More than a third of the 5,000 Yazidis captured in 2014 have escaped
or been smuggled out, but activists say hundreds of boys are still
held.
Dressed in a long brown skirt and matching headscarf, the mother
described how Murad had finally agreed to escape, allowing people
smugglers to spirit the family by a convoluted route to a refugee
camp near the northern Iraqi city of Duhok where they are living
now.
Murad, wearing a jersey of the Spanish football club Real Madrid,
sat with his mother on the floor of a spartan trailer in al-Qadiya
camp, twiddling his thumbs and resisting answering questions.
BATTLING THE INFIDELS
Most of the time Murad's mother managed to stay with her two sons as
Islamic State shuffled them around cities and towns in its
"caliphate" spanning the borders of Iraq and Syria.
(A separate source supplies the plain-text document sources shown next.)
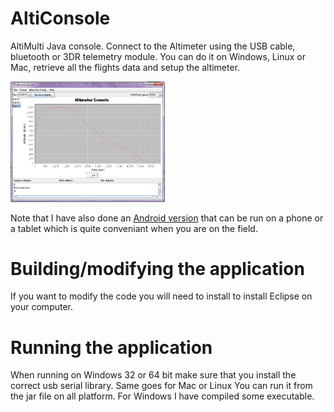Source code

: # AltiConsole
AltiMulti Java console. Connect to the Altimeter using the USB cable, bluetooth or 3DR telemetry module. You can do it on Windows, Linux or Mac, retrieve all the flights data and setup the altimeter.

<img src="/pictures/main screen - comment.png" width="49%">

Note that I have also done an [Android version](https://github.com/bdureau/BearConsole2) that can be run on a phone or a tablet which is quite conveniant when you are on the field.

# Building/modifying the application
If you want to modify the code you will need to install to install Eclipse on your computer.

# Running the application
When running on Windows 32 or 64 bit make sure that you install the correct usb serial library. Same goes for Mac or Linux
You can run it from the jar file on all platform. For Windows I have compiled some executable.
These included
its de-facto capitals Mosul and Raqqa, as well as the ancient city
of Palmyra which has since fallen to Syrian government forces.
"They were teaching the children how to fight and go to war to
battle the infidels," the mother said, adding that those to be
killed included Shi'ite Muslims, the peshmerga forces of Iraqi
Kurdistan and the Syrian Kurdish YPG militia.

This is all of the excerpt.